== DIRECTIONS FOR THIS TASK ==
Whenever a line of the data below holds the string "发于阳者七日愈", copy that line.

[Data entries]

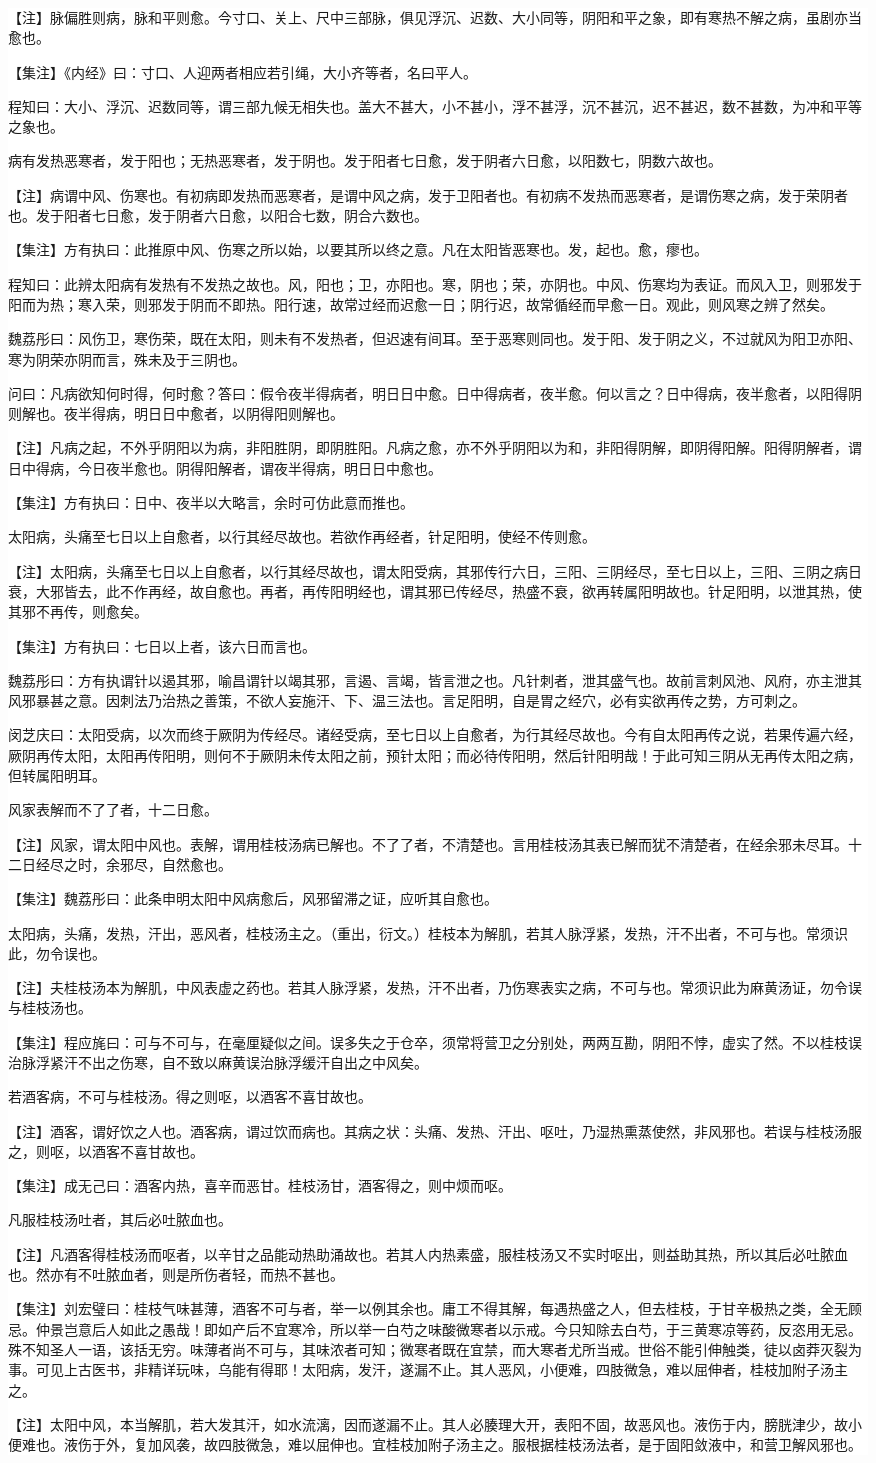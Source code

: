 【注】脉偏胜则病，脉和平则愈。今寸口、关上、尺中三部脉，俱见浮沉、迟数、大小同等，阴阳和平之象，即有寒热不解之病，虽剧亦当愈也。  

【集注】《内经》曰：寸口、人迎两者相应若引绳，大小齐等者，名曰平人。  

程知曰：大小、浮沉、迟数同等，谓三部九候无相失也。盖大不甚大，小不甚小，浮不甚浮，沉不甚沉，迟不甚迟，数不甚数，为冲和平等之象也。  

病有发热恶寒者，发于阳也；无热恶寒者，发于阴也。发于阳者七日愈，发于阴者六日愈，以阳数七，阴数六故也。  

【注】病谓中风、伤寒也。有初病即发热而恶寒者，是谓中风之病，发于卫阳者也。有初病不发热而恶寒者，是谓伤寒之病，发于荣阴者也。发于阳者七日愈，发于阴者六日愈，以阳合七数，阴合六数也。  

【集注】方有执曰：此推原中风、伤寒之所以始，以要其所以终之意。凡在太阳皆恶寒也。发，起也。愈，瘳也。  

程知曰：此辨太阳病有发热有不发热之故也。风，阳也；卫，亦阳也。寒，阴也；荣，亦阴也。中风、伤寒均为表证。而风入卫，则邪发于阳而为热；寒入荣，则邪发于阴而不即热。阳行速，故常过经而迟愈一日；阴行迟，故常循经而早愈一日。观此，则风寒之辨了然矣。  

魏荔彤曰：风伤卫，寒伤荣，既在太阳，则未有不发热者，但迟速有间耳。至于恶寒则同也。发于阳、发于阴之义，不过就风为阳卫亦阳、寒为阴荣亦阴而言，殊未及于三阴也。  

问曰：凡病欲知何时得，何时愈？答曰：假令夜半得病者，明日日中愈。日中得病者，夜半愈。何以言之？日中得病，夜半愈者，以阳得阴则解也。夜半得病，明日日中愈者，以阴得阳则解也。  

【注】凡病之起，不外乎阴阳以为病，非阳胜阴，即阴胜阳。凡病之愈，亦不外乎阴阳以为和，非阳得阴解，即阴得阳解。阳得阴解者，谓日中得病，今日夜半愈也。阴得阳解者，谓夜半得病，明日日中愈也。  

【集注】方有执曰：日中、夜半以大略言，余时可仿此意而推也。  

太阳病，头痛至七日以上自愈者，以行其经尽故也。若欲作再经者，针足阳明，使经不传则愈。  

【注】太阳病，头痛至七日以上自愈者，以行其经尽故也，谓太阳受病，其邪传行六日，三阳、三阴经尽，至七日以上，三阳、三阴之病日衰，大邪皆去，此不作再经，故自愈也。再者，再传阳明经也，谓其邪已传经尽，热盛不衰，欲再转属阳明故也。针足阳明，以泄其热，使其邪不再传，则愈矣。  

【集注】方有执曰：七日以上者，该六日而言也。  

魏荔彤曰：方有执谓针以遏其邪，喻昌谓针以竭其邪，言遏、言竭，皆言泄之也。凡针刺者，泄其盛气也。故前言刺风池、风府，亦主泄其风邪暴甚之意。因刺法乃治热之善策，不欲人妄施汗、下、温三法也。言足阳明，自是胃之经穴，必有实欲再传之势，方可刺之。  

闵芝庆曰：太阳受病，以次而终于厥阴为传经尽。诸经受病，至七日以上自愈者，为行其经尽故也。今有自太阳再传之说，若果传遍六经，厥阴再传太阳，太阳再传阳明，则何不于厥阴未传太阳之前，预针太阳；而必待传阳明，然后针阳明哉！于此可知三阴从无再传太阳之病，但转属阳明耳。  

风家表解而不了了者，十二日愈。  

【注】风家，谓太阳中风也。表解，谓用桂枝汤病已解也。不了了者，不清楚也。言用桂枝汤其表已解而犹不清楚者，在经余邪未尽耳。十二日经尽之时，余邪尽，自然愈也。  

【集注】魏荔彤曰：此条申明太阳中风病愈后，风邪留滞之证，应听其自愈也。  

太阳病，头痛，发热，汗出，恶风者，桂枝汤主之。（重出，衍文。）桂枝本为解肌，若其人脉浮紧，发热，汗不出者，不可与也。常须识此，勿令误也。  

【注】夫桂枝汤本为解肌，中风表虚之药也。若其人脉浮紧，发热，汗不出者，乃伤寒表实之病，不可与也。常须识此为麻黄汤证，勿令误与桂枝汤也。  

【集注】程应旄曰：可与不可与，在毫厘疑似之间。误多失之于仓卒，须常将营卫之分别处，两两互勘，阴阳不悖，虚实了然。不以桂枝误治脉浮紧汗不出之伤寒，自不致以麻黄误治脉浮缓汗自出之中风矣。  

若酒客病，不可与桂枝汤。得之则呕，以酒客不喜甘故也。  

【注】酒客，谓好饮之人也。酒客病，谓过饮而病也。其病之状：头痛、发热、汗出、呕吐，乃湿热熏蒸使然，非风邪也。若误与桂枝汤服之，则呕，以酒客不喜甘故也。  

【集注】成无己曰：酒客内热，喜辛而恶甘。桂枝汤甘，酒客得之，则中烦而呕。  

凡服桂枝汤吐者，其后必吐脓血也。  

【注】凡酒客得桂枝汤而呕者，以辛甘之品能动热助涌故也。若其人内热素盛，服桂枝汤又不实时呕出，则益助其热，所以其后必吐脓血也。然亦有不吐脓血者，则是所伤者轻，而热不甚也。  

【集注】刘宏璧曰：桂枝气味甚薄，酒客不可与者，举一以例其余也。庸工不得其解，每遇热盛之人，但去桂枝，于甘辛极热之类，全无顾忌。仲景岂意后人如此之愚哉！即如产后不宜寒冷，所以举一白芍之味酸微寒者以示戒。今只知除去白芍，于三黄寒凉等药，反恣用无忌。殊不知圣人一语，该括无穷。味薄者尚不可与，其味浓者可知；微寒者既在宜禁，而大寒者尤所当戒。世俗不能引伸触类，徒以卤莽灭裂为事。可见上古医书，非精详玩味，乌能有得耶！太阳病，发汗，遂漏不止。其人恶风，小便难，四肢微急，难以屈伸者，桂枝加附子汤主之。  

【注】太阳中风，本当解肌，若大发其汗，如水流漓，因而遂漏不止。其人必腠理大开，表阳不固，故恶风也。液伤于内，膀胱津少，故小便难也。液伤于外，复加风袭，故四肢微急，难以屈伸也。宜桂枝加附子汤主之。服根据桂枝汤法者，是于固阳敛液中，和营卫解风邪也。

--

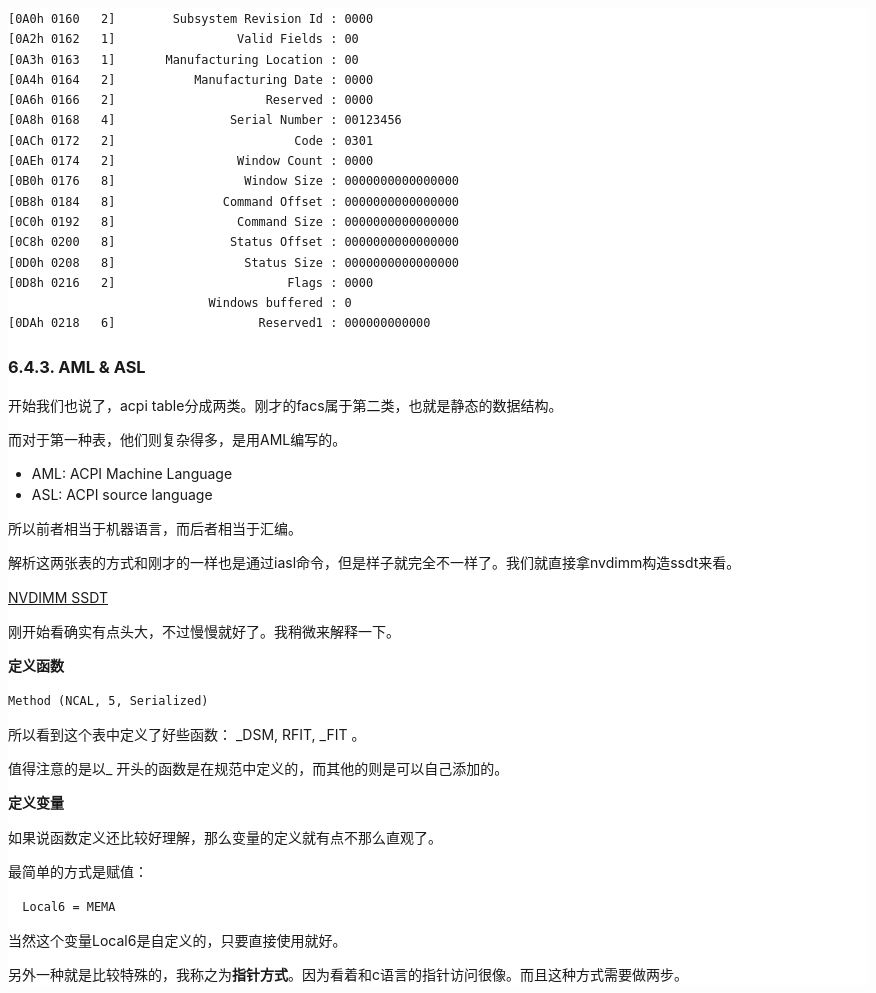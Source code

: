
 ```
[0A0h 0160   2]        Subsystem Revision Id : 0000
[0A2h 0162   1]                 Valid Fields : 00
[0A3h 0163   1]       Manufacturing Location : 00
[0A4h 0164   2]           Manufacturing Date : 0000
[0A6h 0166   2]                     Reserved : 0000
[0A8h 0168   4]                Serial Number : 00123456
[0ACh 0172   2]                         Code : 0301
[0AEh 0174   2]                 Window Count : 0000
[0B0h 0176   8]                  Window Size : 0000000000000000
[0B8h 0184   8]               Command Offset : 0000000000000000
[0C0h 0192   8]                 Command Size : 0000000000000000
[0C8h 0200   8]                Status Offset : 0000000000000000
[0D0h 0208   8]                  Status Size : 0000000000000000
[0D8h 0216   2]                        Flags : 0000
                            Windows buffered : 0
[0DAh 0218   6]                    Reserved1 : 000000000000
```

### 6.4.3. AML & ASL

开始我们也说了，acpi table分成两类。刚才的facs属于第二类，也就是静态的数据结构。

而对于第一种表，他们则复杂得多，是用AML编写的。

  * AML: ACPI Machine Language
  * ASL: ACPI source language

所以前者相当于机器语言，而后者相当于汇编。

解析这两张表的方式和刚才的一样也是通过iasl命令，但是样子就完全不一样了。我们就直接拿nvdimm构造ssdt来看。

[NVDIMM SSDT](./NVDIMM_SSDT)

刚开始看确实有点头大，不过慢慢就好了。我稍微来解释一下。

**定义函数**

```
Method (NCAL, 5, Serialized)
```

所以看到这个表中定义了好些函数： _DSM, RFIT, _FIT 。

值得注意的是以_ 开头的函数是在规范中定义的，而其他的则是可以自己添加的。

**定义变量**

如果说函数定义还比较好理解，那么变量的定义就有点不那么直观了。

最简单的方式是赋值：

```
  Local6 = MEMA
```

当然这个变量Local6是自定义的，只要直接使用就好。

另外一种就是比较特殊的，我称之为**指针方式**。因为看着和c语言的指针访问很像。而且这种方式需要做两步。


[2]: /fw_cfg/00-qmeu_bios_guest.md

== REPLY TO THE TASK ==
病有发热恶寒者，发于阳也；无热恶寒者，发于阴也。发于阳者七日愈，发于阴者六日愈，以阳数七，阴数六故也。  
【注】病谓中风、伤寒也。有初病即发热而恶寒者，是谓中风之病，发于卫阳者也。有初病不发热而恶寒者，是谓伤寒之病，发于荣阴者也。发于阳者七日愈，发于阴者六日愈，以阳合七数，阴合六数也。  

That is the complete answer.